Résultat : au cours de la période d’étude qui s’étale de 1996 à 2020, la quantité de rejets de CO2 dans l’atmosphère liée au chalutage de fond est estimée entre 8,5 et 9,2 milliards de tonnes. Pour parvenir à cette estimation, les scientifiques ont calculé qu’entre 55 à 60 % du CO2 libéré dans l’eau se retrouve progressivement dans l’atmosphère sur une période de neuf ans après le passage des chalutiers. Chaque année, les rejets de CO2 atmosphérique sont estimés à 370 millions de tonnes. Les auteurs de cette publication décrivent ce chalutage comme une « déforestation marine » et ont calculé que ces rejets correspondent à environ 9 à 11 % des émissions mondiales liées au changement d’affectation des terres en 2020. Cette pollution représente également plus de deux fois l’empreinte carbone estimée de l’industrie mondiale de la pêche.
Un risque d’acidification localisée des océans
Cette technique de pêche a le plus grand impact sur le climat dans certaines régions du monde à fortes activités de chalutage, comme c’est le cas dans la mer de Chine orientale, la mer Baltique, la mer du Nord et la mer du Groenland. L’Asie du Sud-Est, le golfe du Bengale, la mer d’Oman, certaines parties de l’Europe et le golfe du Mexique sont également probablement des sources majeures d’émissions de carbone dues au chalutage de fond, mais les scientifiques ont manqué de données suffisantes sur l’étendue et l’intensité de cette technique de pêche dans ces régions. Étant donné que le carbone est remis en suspension dans l’eau puis transporté par les courants océaniques, il n’est pas possible de garantir que toutes les émissions atmosphériques dans les eaux juridictionnelles d’un pays proviennent des activités de chalutage dans cette zone.

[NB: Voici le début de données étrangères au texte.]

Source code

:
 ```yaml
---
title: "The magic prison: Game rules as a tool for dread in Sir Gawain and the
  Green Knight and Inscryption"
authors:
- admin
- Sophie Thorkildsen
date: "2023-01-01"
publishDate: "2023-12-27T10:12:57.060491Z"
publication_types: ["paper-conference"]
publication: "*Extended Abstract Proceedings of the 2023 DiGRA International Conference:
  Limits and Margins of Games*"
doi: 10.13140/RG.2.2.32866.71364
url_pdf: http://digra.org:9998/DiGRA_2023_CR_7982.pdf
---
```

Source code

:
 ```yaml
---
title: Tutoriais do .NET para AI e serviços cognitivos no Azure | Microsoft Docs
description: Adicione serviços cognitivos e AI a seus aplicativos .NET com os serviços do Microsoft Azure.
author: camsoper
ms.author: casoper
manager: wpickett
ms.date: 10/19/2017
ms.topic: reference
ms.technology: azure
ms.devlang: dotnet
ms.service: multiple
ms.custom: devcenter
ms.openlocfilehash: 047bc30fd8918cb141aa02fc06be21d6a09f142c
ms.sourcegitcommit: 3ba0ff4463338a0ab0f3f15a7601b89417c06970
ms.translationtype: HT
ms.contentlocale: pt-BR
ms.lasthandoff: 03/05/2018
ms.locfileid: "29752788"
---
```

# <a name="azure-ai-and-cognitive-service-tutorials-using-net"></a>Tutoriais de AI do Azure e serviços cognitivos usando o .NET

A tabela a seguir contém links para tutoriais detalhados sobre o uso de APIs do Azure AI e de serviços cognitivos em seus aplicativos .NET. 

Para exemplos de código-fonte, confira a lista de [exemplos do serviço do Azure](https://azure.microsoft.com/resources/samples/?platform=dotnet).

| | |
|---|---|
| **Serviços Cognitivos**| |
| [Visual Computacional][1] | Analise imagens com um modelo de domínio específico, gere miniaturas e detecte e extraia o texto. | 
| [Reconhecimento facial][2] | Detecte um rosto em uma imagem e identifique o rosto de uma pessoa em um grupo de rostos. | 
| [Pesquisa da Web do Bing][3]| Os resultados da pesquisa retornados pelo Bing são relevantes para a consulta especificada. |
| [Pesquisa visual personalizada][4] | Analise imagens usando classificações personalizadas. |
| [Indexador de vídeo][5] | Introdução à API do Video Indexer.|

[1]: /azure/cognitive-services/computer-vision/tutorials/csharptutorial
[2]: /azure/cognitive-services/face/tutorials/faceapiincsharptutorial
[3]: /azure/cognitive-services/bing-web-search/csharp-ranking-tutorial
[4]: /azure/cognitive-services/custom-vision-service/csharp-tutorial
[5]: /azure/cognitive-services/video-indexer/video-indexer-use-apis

Ces travaux de recherche ont également permis d’évaluer ce qu’il advient du carbone qui reste piégé dans les eaux océaniques après le chalutage profond. Bilan : entre 40 et 45 % du carbone total délogé du fond océanique reste dans l’eau sous forme de CO2, ce qui pourrait conduire à une plus grande acidification localisée des océans, un processus qui peut endommager les plantes et les animaux locaux. À l’échelle mondiale, la réduction du pH est comprise entre 0,0003 et 0,0005 sur la période 1996 à 2020, un chiffre qui n’est pas significatif comparé à l’effet des émissions anthropiques dues aux combustibles fossiles, cependant, les auteurs estiment « qu’un chalutage intensif pourrait conduire à une acidification localisée accrue dans la mer de Chine orientale et méridionale. »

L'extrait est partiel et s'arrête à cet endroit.